1
votes

The problem is in the map function while doing case class extraction. The case class is not serializable. I have defined formats DefaultFormats implicitly.

package org.apache.flink.quickstart
import java.util.Properties

import com.fasterxml.jackson.databind.{JsonNode, ObjectMapper}
import com.fasterxml.jackson.module.scala.DefaultScalaModule
import org.apache.flink.api.scala._
import org.apache.flink.runtime.state.filesystem.FsStateBackend
import org.apache.flink.streaming.api.scala.{DataStream, StreamExecutionEnvironment}
import org.apache.flink.streaming.connectors.kafka.FlinkKafkaConsumer09
import org.apache.flink.streaming.util.serialization.SimpleStringSchema
import org.json4s.DefaultFormats
import org.json4s._
import org.json4s.native.JsonMethods
import scala.util.Try


case class CC(key:String)

object WordCount{
  def main(args: Array[String]) {

    implicit val formats = org.json4s.DefaultFormats

    // kafka properties
    val properties = new Properties()
    properties.setProperty("bootstrap.servers", "***.**.*.***:9093")
    properties.setProperty("zookeeper.connect", "***.**.*.***:2181")
    properties.setProperty("group.id", "afs")
    properties.setProperty("auto.offset.reset", "earliest")
    val env = StreamExecutionEnvironment.getExecutionEnvironment

   val st = env
       .addSource(new FlinkKafkaConsumer09("new", new SimpleStringSchema() , properties))
       .flatMap(raw => JsonMethods.parse(raw).toOption)
//       .map(_.extract[CC])


    val l = st.map(_.extract[CC])

    st.print()
      env.execute()
  }
}

The error :

INFO [main] (TypeExtractor.java:1804) - No fields detected for class org.json4s.JsonAST$JValue.
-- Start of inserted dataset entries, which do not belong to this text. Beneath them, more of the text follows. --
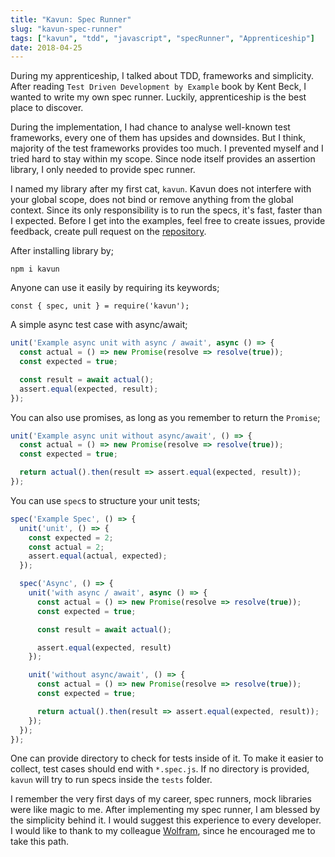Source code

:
 ```yaml
---
title: "Kavun: Spec Runner"
slug: "kavun-spec-runner"
tags: ["kavun", "tdd", "javascript", "specRunner", "Apprenticeship"]
date: 2018-04-25
---
```


During my apprenticeship, I talked about TDD, frameworks and simplicity. After reading `Test Driven Development by Example` book by Kent Beck, I wanted to write my own spec runner. Luckily, apprenticeship is the best place to discover.

During the implementation, I had chance to analyse well-known test frameworks, every one of them has upsides and downsides. But I think, majority of the test frameworks provides too much. I prevented myself and I tried hard to stay within my scope. Since node itself provides an assertion library, I only needed to provide spec runner.

I named my library after my first cat, `kavun`. Kavun does not interfere with your global scope, does not bind or remove anything from the global context. Since its only responsibility is to run the specs, it's fast, faster than I expected. Before I get into the examples, feel free to create issues, provide feedback, create pull request on the [repository](https://github.com/SengitU/kavun).

After installing library by;

`npm i kavun`

Anyone can use it easily by requiring its keywords;

`const { spec, unit } = require('kavun');`

A simple async test case with async/await;

```js
unit('Example async unit with async / await', async () => {
  const actual = () => new Promise(resolve => resolve(true));
  const expected = true;

  const result = await actual();
  assert.equal(expected, result);
});
```

You can also use promises, as long as you remember to return the `Promise`;

```js
unit('Example async unit without async/await', () => {
  const actual = () => new Promise(resolve => resolve(true));
  const expected = true;

  return actual().then(result => assert.equal(expected, result));
});
```

You can use `spec`s to structure your unit tests;

```js
spec('Example Spec', () => {
  unit('unit', () => {
    const expected = 2;
    const actual = 2;
    assert.equal(actual, expected);
  });

  spec('Async', () => {
    unit('with async / await', async () => {
      const actual = () => new Promise(resolve => resolve(true));
      const expected = true;

      const result = await actual();

      assert.equal(expected, result)
    });

    unit('without async/await', () => {
      const actual = () => new Promise(resolve => resolve(true));
      const expected = true;

      return actual().then(result => assert.equal(expected, result));
    });
  });
});
```

One can provide directory to check for tests inside of it. To make it easier to collect, test cases should end with `*.spec.js`. If no directory is provided, `kavun` will try to run specs inside the `tests` folder.

I remember the very first days of my career, spec runners, mock libraries were like magic to me. After implementing my spec runner, I am blessed by the simplicity behind it. I would suggest this experience to every developer. I would like to thank to my colleague [Wolfram](https://twitter.com/wolframkriesing), since he encouraged me to take this path.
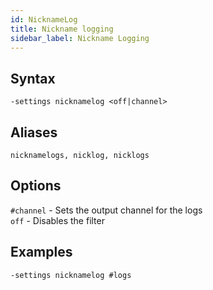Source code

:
 ```yaml
---
id: NicknameLog
title: Nickname logging
sidebar_label: Nickname Logging
---
```



## Syntax  
`-settings nicknamelog <off|channel>`

## Aliases  
`nicknamelogs, nicklog, nicklogs`

## Options  
`#channel` - Sets the output channel for the logs  
`off` - Disables the filter

## Examples  
`-settings nicknamelog #logs`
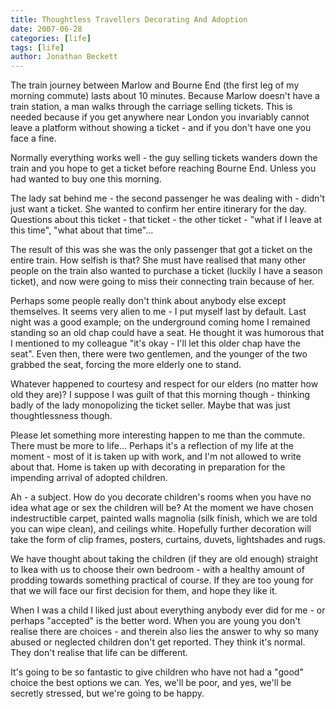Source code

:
 ```yaml
---
title: Thoughtless Travellers Decorating And Adoption
date: 2007-06-28
categories: [life]
tags: [life]
author: Jonathan Beckett
---
```


The train journey between Marlow and Bourne End (the first leg of my morning commute) lasts about 10 minutes. Because Marlow doesn't have a train station, a man walks through the carriage selling tickets. This is needed because if you get anywhere near London you invariably cannot leave a platform without showing a ticket - and if you don't have one you face a fine.

Normally everything works well - the guy selling tickets wanders down the train and you hope to get a ticket before reaching Bourne End. Unless you had wanted to buy one this morning.

The lady sat behind me - the second passenger he was dealing with - didn't just want a ticket. She wanted to confirm her entire itinerary for the day. Questions about this ticket - that ticket - the other ticket - "what if I leave at this time", "what about that time"...

The result of this was she was the only passenger that got a ticket on the entire train. How selfish is that? She must have realised that many other people on the train also wanted to purchase a ticket (luckily I have a season ticket), and now were going to miss their connecting train because of her.

Perhaps some people really don't think about anybody else except themselves. It seems very alien to me - I put myself last by default. Last night was a good example; on the underground coming home I remained standing so an old chap could have a seat. He thought it was humorous that I mentioned to my colleague "it's okay - I'll let this older chap have the seat". Even then, there were two gentlemen, and the younger of the two grabbed the seat, forcing the more elderly one to stand.

Whatever happened to courtesy and respect for our elders (no matter how old they are)? I suppose I was guilt of that this morning though - thinking badly of the lady monopolizing the ticket seller. Maybe that was just thoughtlessness though.

Please let something more interesting happen to me than the commute. There must be more to life... Perhaps it's a reflection of my life at the moment - most of it is taken up with work, and I'm not allowed to write about that. Home is taken up with decorating in preparation for the impending arrival of adopted children.

Ah - a subject. How do you decorate children's rooms when you have no idea what age or sex the children will be? At the moment we have chosen indestructible carpet, painted walls magnolia (silk finish, which we are told you can wipe clean), and ceilings white. Hopefully further decoration will take the form of clip frames, posters, curtains, duvets, lightshades and rugs.

We have thought about taking the children (if they are old enough) straight to Ikea with us to choose their own bedroom - with a healthy amount of prodding towards something practical of course. If they are too young for that we will face our first decision for them, and hope they like it.

When I was a child I liked just about everything anybody ever did for me - or perhaps "accepted" is the better word. When you are young you don't realise there are choices - and therein also lies the answer to why so many abused or neglected children don't get reported. They think it's normal. They don't realise that life can be different.

It's going to be so fantastic to give children who have not had a "good" choice the best options we can. Yes, we'll be poor, and yes, we'll be secretly stressed, but we're going to be happy.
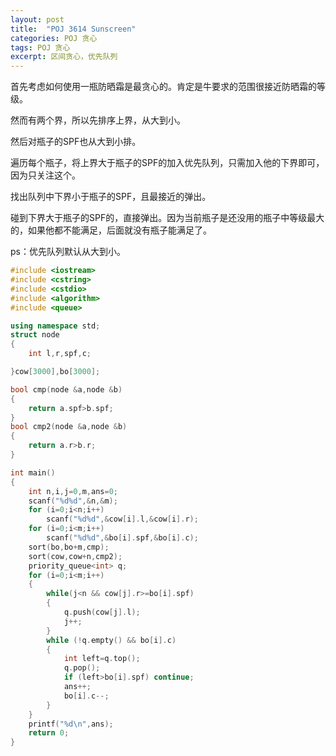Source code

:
 ```yaml
---
layout: post
title:  "POJ 3614 Sunscreen"
categories: POJ 贪心
tags: POJ 贪心
excerpt: 区间贪心，优先队列
---
```


首先考虑如何使用一瓶防晒霜是最贪心的。肯定是牛要求的范围很接近防晒霜的等级。

然而有两个界，所以先排序上界，从大到小。

然后对瓶子的SPF也从大到小排。

遍历每个瓶子，将上界大于瓶子的SPF的加入优先队列，只需加入他的下界即可，因为只关注这个。

找出队列中下界小于瓶子的SPF，且最接近的弹出。

碰到下界大于瓶子的SPF的，直接弹出。因为当前瓶子是还没用的瓶子中等级最大的，如果他都不能满足，后面就没有瓶子能满足了。

ps：优先队列默认从大到小。

```c++
#include <iostream>
#include <cstring>
#include <cstdio>
#include <algorithm>
#include <queue>

using namespace std;
struct node
{
    int l,r,spf,c;

}cow[3000],bo[3000];

bool cmp(node &a,node &b)
{
    return a.spf>b.spf;
}
bool cmp2(node &a,node &b)
{
    return a.r>b.r;
}

int main()
{
    int n,i,j=0,m,ans=0;
    scanf("%d%d",&n,&m);
    for (i=0;i<n;i++)
        scanf("%d%d",&cow[i].l,&cow[i].r);
    for (i=0;i<m;i++)
        scanf("%d%d",&bo[i].spf,&bo[i].c);
    sort(bo,bo+m,cmp);
    sort(cow,cow+n,cmp2);
    priority_queue<int> q;
    for (i=0;i<m;i++)
    {
        while(j<n && cow[j].r>=bo[i].spf)
        {
            q.push(cow[j].l);
            j++;
        }
        while (!q.empty() && bo[i].c)
        {
            int left=q.top();
            q.pop();
            if (left>bo[i].spf) continue;
            ans++;
            bo[i].c--;
        }
    }
    printf("%d\n",ans);
    return 0;
}
```
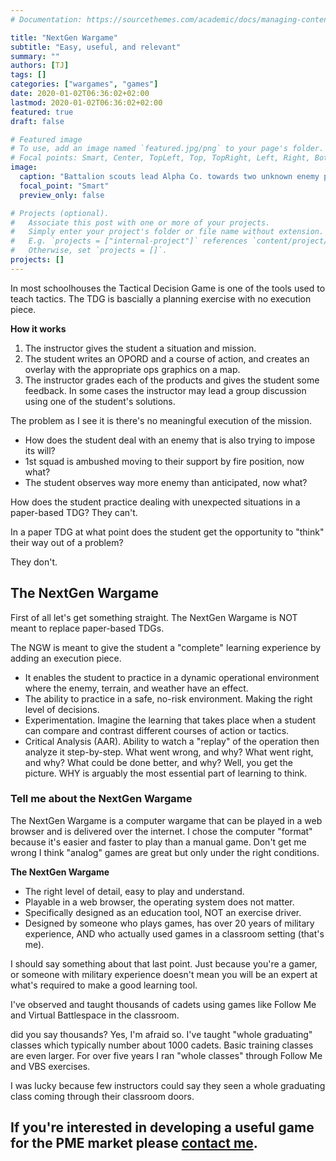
 ```yaml
---
# Documentation: https://sourcethemes.com/academic/docs/managing-content/

title: "NextGen Wargame"
subtitle: "Easy, useful, and relevant"
summary: ""
authors: [TJ]
tags: []
categories: ["wargames", "games"]
date: 2020-01-02T06:36:02+02:00
lastmod: 2020-01-02T06:36:02+02:00
featured: true
draft: false

# Featured image
# To use, add an image named `featured.jpg/png` to your page's folder.
# Focal points: Smart, Center, TopLeft, Top, TopRight, Left, Right, BottomLeft, Bottom, BottomRight.
image: 
  caption: "Battalion scouts lead Alpha Co. towards two unknown enemy positions."
  focal_point: "Smart"
  preview_only: false

# Projects (optional).
#   Associate this post with one or more of your projects.
#   Simply enter your project's folder or file name without extension.
#   E.g. `projects = ["internal-project"]` references `content/project/deep-learning/index.md`.
#   Otherwise, set `projects = []`.
projects: []
---
```

In most schoolhouses the Tactical Decision Game is one of the tools used to teach tactics.
The TDG is bascially a planning exercise with no execution piece. 

**How it works**  
1. The instructor gives the student a situation and mission. 
2. The student writes an OPORD and a course of action, and creates an
   overlay with the appropriate ops graphics on a map.
3. The instructor grades each of the products and gives the student some
   feedback. In some cases the instructor may lead a group discussion using one
   of the student's solutions.

The problem as I see it is there's no meaningful execution of the mission. 

- How does the student deal with an enemy that is also trying to impose its will? 
- 1st squad is ambushed moving to their support by fire position, now what? 
- The student observes way more enemy than anticipated, now what?

How does the student practice dealing with unexpected situations in a
paper-based TDG? They can't.

In a paper TDG at what point does the student get the opportunity to "think"
their way out of a problem?

They don't.

## The NextGen Wargame
First of all let's get something straight. The NextGen Wargame is NOT meant to
replace paper-based TDGs. 

The NGW is meant to give the student a "complete" learning experience by adding an execution
piece.

- It enables the student to practice in a dynamic operational environment where
  the enemy, terrain, and weather have an effect.
- The ability to practice in a safe, no-risk environment. Making the right level
  of decisions.
- Experimentation. Imagine the learning that takes place when a student can
  compare and contrast different courses of action or tactics.
- Critical Analysis (AAR). Ability to watch a "replay" of the operation then
  analyze it step-by-step. What went wrong, and why? What went right, and why?
  What could be done better, and why? Well, you get the picture. WHY is arguably
  the most essential part of learning to think.  

### Tell me about the NextGen Wargame
The NextGen Wargame is a computer wargame that can be played in a web browser
and is delivered over the internet. I chose the computer "format" because it's
easier and faster to play than a manual game. Don't get me wrong I think
"analog" games are great but only under the right conditions.

**The NextGen Wargame**
- The right level of detail, easy to play and understand.
- Playable in a web browser, the operating system does not matter.
- Specifically designed as an education tool, NOT an exercise driver.
- Designed by someone who plays games, has over 20 years of military experience,
  AND who actually used games in a classroom setting (that's me).

I should say something about that last point. Just because you're a gamer, or
someone with military experience doesn't mean you will be an expert at
what's required to make a good learning tool.

I've observed and taught thousands of cadets using games like Follow Me and
Virtual Battlespace in the classroom. 

did you say thousands? Yes, I'm afraid so. I've taught "whole graduating"
classes which typically number about 1000 cadets. Basic training classes are
even larger. For over five years I ran "whole classes" through Follow Me and VBS
exercises. 

I was lucky because few instructors could say they seen a whole
graduating class coming through their classroom doors.

## If you're interested in developing a useful game for the PME market please [contact me](mailto:vincent.taijeron@gmail.com).
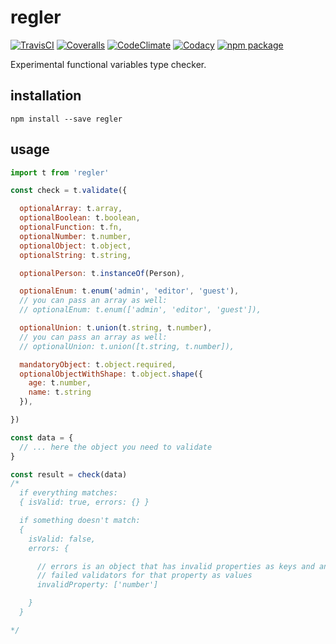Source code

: # regler

[![TravisCI][build-badge]][build-url]
[![Coveralls][coverage-badge]][coverage-url]
[![CodeClimate][maintainability-badge]][maintainability-url]
[![Codacy][code-quality-badge]][code-quality-url]
[![npm package][npm-badge]][npm]

Experimental functional variables type checker.

## installation

```
npm install --save regler
```

## usage

```js
import t from 'regler'

const check = t.validate({

  optionalArray: t.array,
  optionalBoolean: t.boolean,
  optionalFunction: t.fn,
  optionalNumber: t.number,
  optionalObject: t.object,
  optionalString: t.string,

  optionalPerson: t.instanceOf(Person),

  optionalEnum: t.enum('admin', 'editor', 'guest'),
  // you can pass an array as well:
  // optionalEnum: t.enum(['admin', 'editor', 'guest']),

  optionalUnion: t.union(t.string, t.number),
  // you can pass an array as well:
  // optionalUnion: t.union([t.string, t.number]),

  mandatoryObject: t.object.required,
  optionalObjectWithShape: t.object.shape({
    age: t.number,
    name: t.string
  }),

})

const data = {
  // ... here the object you need to validate
}

const result = check(data)
/*
  if everything matches:
  { isValid: true, errors: {} }

  if something doesn't match:
  {
    isValid: false,
    errors: {

      // errors is an object that has invalid properties as keys and an array of
      // failed validators for that property as values
      invalidProperty: ['number']

    }
  }

*/

```














[build-badge]: https://img.shields.io/travis/0xc14m1z/regler.svg
[build-url]: https://travis-ci.org/0xc14m1z/regler

[coverage-badge]: https://img.shields.io/coveralls/github/0xc14m1z/regler.svg
[coverage-url]: https://coveralls.io/github/0xc14m1z/regler

[maintainability-badge]: https://img.shields.io/codeclimate/maintainability/0xc14m1z/regler.svg
[maintainability-url]: https://codeclimate.com/github/0xc14m1z/regler

[code-quality-badge]: https://img.shields.io/codacy/grade/c5eb6609f4744298bca301b20b11c102.svg
[code-quality-url]: https://www.codacy.com/app/0xc14m1z/regler

[npm-badge]: https://badge.fury.io/js/regler.svg
[npm]: https://badge.fury.io/js/regler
Cannot be used as a PojoType. Will be handled as GenericType Exception in thread "main" org.apache.flink.api.common.InvalidProgramException: Task not serializable at org.apache.flink.api.scala.ClosureCleaner$.ensureSerializable(ClosureCleaner.scala:172) at org.apache.flink.api.scala.ClosureCleaner$.clean(ClosureCleaner.scala:164) at org.apache.flink.streaming.api.scala.StreamExecutionEnvironment.scalaClean(StreamExecutionEnvironment.scala:666) at org.apache.flink.streaming.api.scala.DataStream.clean(DataStream.scala:994) at org.apache.flink.streaming.api.scala.DataStream.map(DataStream.scala:519) at org.apache.flink.quickstart.WordCount$.main(WordCount.scala:38) at org.apache.flink.quickstart.WordCount.main(WordCount.scala) Caused by: java.io.NotSerializableException: org.json4s.DefaultFormats$$anon$4 at java.io.ObjectOutputStream.writeObject0(ObjectOutputStream.java:1184) at java.io.ObjectOutputStream.defaultWriteFields(ObjectOutputStream.java:1548) at java.io.ObjectOutputStream.writeSerialData(ObjectOutputStream.java:1509) at java.io.ObjectOutputStream.writeOrdinaryObject(ObjectOutputStream.java:1432) at java.io.ObjectOutputStream.writeObject0(ObjectOutputStream.java:1178) at java.io.ObjectOutputStream.defaultWriteFields(ObjectOutputStream.java:1548) at java.io.ObjectOutputStream.writeSerialData(ObjectOutputStream.java:1509) at java.io.ObjectOutputStream.writeOrdinaryObject(ObjectOutputStream.java:1432) at java.io.ObjectOutputStream.writeObject0(ObjectOutputStream.java:1178) at java.io.ObjectOutputStream.writeObject(ObjectOutputStream.java:348) at org.apache.flink.util.InstantiationUtil.serializeObject(InstantiationUtil.java:317) at org.apache.flink.api.scala.ClosureCleaner$.ensureSerializable(ClosureCleaner.scala:170) ... 6 more

Process finished with exit code 1
1

1 Answers

2
votes

The solution to to put

implicit val formats = org.json4s.DefaultFormats

outside the main function like

object WordCount{

    implicit val formats = org.json4s.DefaultFormats
    def main(args: Array[String])

OR lazily initialize formats like

implicit lazy val formats = org.json4s.DefaultFormats

inside the main function like

def main(args: Array[String]) {
    implicit lazy val formats = org.json4s.DefaultFormats